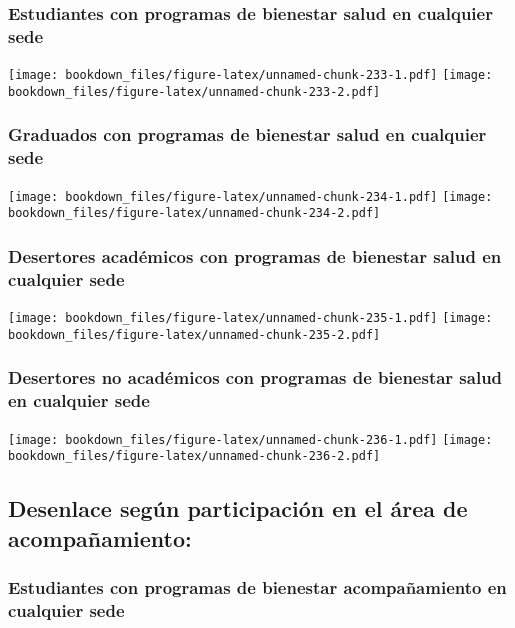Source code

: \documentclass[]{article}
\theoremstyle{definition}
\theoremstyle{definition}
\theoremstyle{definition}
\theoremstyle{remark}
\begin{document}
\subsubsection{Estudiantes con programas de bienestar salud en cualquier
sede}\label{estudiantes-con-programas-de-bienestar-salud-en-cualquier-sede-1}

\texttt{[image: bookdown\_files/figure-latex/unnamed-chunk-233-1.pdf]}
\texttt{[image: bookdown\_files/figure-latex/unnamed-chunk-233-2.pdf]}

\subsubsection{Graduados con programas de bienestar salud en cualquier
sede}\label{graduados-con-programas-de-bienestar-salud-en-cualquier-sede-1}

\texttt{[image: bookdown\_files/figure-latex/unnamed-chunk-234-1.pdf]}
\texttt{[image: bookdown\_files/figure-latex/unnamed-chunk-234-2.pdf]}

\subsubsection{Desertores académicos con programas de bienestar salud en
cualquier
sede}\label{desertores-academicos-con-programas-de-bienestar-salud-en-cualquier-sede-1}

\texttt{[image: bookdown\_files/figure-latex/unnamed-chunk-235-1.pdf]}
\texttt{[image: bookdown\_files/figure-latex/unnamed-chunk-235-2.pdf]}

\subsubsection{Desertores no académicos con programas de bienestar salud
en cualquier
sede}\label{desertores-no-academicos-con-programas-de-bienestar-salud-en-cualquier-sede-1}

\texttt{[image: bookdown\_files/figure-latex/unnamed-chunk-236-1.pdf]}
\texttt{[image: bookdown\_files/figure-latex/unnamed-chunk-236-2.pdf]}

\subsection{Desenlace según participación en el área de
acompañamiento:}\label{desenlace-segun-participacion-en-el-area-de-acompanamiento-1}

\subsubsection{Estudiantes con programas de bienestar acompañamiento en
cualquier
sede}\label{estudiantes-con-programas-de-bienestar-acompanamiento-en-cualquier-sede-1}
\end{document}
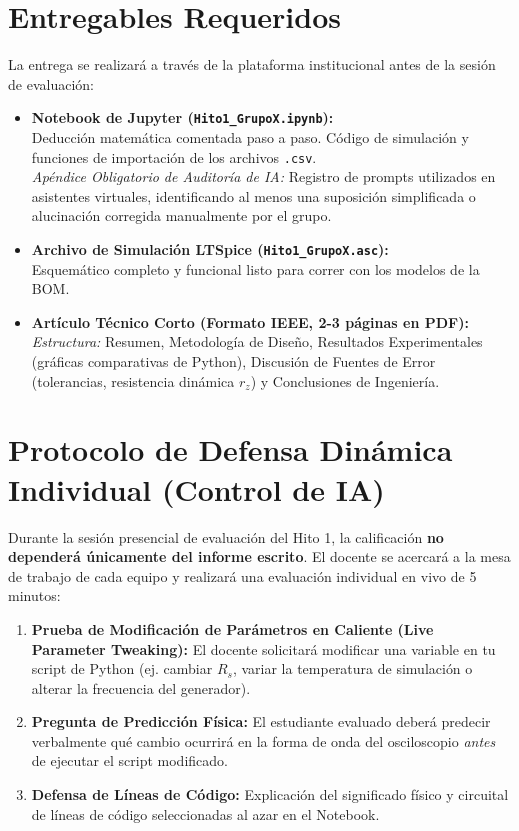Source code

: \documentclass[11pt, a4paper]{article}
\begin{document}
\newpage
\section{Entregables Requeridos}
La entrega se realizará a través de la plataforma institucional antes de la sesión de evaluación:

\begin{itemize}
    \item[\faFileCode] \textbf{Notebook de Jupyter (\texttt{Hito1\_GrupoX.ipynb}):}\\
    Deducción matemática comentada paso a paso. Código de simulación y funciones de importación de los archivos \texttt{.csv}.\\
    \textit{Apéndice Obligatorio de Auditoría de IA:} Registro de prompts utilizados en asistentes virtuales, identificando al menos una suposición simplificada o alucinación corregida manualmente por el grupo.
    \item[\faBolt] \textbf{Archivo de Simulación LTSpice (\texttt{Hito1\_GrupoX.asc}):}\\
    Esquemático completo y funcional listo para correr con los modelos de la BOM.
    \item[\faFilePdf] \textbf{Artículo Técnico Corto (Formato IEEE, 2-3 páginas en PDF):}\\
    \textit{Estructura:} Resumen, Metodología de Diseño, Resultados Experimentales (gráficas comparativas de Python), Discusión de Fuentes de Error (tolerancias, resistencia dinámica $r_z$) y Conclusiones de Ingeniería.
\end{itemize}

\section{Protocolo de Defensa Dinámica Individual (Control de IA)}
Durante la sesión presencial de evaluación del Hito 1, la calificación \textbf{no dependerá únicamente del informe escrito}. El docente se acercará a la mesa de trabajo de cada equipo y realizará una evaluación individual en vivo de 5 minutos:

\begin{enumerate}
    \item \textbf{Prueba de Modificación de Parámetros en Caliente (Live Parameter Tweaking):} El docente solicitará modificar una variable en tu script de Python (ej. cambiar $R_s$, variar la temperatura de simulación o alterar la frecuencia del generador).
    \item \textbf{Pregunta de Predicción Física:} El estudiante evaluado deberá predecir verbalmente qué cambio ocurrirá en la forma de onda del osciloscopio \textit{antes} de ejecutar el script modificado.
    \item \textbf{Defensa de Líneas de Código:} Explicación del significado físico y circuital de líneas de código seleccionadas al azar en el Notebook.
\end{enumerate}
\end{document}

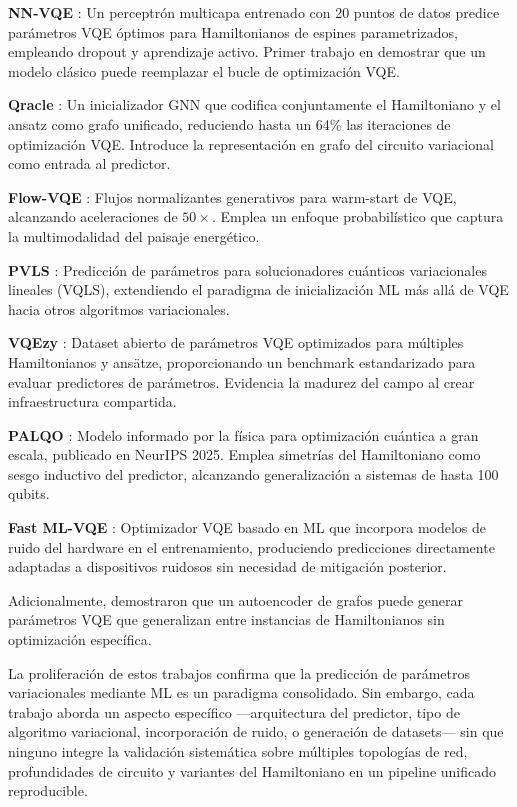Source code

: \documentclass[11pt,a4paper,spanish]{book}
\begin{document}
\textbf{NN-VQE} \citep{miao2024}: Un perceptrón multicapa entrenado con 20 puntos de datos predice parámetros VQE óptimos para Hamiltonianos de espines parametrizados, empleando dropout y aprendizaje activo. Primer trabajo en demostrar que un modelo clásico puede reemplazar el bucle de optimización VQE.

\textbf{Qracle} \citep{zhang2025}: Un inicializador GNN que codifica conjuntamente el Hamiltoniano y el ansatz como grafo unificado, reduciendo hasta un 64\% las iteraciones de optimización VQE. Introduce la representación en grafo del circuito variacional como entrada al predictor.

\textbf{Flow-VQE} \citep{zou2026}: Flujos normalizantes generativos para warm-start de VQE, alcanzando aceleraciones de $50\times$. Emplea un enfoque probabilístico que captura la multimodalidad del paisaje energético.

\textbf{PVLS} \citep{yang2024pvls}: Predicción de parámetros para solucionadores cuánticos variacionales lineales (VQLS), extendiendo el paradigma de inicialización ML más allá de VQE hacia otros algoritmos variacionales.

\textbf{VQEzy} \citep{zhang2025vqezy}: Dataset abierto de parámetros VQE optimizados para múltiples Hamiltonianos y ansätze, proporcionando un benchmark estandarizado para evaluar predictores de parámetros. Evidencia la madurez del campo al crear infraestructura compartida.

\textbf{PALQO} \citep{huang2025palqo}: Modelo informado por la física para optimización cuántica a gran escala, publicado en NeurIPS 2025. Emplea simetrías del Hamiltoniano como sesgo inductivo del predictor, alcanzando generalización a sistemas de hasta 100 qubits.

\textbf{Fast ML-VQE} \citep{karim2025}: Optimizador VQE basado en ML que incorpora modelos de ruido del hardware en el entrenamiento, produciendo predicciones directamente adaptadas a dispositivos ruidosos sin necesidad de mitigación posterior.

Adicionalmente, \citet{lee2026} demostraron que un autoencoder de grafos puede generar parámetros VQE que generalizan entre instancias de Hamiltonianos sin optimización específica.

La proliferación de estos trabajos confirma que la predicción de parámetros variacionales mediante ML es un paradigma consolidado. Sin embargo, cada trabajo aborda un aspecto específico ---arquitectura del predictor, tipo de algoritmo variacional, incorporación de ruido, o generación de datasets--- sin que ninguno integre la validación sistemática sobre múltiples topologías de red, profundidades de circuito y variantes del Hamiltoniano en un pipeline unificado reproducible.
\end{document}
====
→ **Task item**
Wherever the string "latex" occurs in the records above, copy that line.

→ **Task output**
\texttt{[image: bookdown\_files/figure-latex/unnamed-chunk-233-1.pdf]}
\texttt{[image: bookdown\_files/figure-latex/unnamed-chunk-233-2.pdf]}
\texttt{[image: bookdown\_files/figure-latex/unnamed-chunk-234-1.pdf]}
\texttt{[image: bookdown\_files/figure-latex/unnamed-chunk-234-2.pdf]}
\texttt{[image: bookdown\_files/figure-latex/unnamed-chunk-235-1.pdf]}
\texttt{[image: bookdown\_files/figure-latex/unnamed-chunk-235-2.pdf]}
\texttt{[image: bookdown\_files/figure-latex/unnamed-chunk-236-1.pdf]}
\texttt{[image: bookdown\_files/figure-latex/unnamed-chunk-236-2.pdf]}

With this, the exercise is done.